## WORK ORDER
Nothing but the lines from the start of the records below through the line that has "- Create an" should appear, each exactly as given.

---+---

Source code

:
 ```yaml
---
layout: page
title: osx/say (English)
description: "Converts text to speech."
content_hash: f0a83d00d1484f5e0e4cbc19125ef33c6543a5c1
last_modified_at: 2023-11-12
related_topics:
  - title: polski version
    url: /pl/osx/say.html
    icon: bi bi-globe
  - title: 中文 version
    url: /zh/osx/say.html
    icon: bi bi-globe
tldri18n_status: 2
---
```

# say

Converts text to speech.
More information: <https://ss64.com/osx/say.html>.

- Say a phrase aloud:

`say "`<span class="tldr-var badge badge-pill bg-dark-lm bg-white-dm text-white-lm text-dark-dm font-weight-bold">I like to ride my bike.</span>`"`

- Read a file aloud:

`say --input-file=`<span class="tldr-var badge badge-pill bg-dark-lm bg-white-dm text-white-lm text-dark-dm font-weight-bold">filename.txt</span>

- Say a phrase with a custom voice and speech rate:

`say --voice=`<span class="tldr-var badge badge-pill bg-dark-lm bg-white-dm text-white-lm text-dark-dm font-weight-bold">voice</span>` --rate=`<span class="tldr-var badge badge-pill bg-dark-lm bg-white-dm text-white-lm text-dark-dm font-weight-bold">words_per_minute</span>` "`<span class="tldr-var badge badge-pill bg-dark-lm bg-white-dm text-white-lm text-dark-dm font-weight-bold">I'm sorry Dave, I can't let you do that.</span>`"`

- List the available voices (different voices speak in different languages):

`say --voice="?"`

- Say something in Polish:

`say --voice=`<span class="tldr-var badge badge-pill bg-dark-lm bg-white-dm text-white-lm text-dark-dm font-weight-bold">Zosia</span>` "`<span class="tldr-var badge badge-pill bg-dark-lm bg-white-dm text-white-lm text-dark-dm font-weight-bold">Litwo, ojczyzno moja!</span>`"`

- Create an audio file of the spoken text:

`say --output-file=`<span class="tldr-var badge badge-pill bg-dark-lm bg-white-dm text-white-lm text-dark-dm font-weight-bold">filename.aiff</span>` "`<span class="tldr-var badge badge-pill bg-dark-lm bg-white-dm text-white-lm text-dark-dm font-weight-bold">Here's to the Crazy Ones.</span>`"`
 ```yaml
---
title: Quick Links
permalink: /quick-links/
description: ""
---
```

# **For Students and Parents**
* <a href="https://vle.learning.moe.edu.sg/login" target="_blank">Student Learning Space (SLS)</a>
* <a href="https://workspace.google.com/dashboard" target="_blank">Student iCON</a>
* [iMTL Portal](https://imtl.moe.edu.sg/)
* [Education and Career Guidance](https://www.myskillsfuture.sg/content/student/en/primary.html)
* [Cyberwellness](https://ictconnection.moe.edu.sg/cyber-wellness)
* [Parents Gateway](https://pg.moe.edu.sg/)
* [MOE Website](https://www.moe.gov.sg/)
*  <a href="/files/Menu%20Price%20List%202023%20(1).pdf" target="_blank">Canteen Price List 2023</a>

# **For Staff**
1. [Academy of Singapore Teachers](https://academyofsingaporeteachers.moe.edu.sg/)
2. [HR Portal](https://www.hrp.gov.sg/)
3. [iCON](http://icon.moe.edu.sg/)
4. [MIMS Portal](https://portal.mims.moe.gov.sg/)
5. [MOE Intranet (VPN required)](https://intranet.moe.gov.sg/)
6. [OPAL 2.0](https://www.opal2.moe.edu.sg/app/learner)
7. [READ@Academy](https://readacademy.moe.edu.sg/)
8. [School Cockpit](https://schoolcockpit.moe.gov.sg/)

---+---

## ANSWER FOR THIS EXERCISE
Source code

:
 ```yaml
---
layout: page
title: osx/say (English)
description: "Converts text to speech."
content_hash: f0a83d00d1484f5e0e4cbc19125ef33c6543a5c1
last_modified_at: 2023-11-12
related_topics:
  - title: polski version
    url: /pl/osx/say.html
    icon: bi bi-globe
  - title: 中文 version
    url: /zh/osx/say.html
    icon: bi bi-globe
tldri18n_status: 2
---
```

# say

Converts text to speech.
More information: <https://ss64.com/osx/say.html>.

- Say a phrase aloud:

`say "`<span class="tldr-var badge badge-pill bg-dark-lm bg-white-dm text-white-lm text-dark-dm font-weight-bold">I like to ride my bike.</span>`"`

- Read a file aloud:

`say --input-file=`<span class="tldr-var badge badge-pill bg-dark-lm bg-white-dm text-white-lm text-dark-dm font-weight-bold">filename.txt</span>

- Say a phrase with a custom voice and speech rate:

`say --voice=`<span class="tldr-var badge badge-pill bg-dark-lm bg-white-dm text-white-lm text-dark-dm font-weight-bold">voice</span>` --rate=`<span class="tldr-var badge badge-pill bg-dark-lm bg-white-dm text-white-lm text-dark-dm font-weight-bold">words_per_minute</span>` "`<span class="tldr-var badge badge-pill bg-dark-lm bg-white-dm text-white-lm text-dark-dm font-weight-bold">I'm sorry Dave, I can't let you do that.</span>`"`

- List the available voices (different voices speak in different languages):

`say --voice="?"`

- Say something in Polish:

`say --voice=`<span class="tldr-var badge badge-pill bg-dark-lm bg-white-dm text-white-lm text-dark-dm font-weight-bold">Zosia</span>` "`<span class="tldr-var badge badge-pill bg-dark-lm bg-white-dm text-white-lm text-dark-dm font-weight-bold">Litwo, ojczyzno moja!</span>`"`

- Create an audio file of the spoken text:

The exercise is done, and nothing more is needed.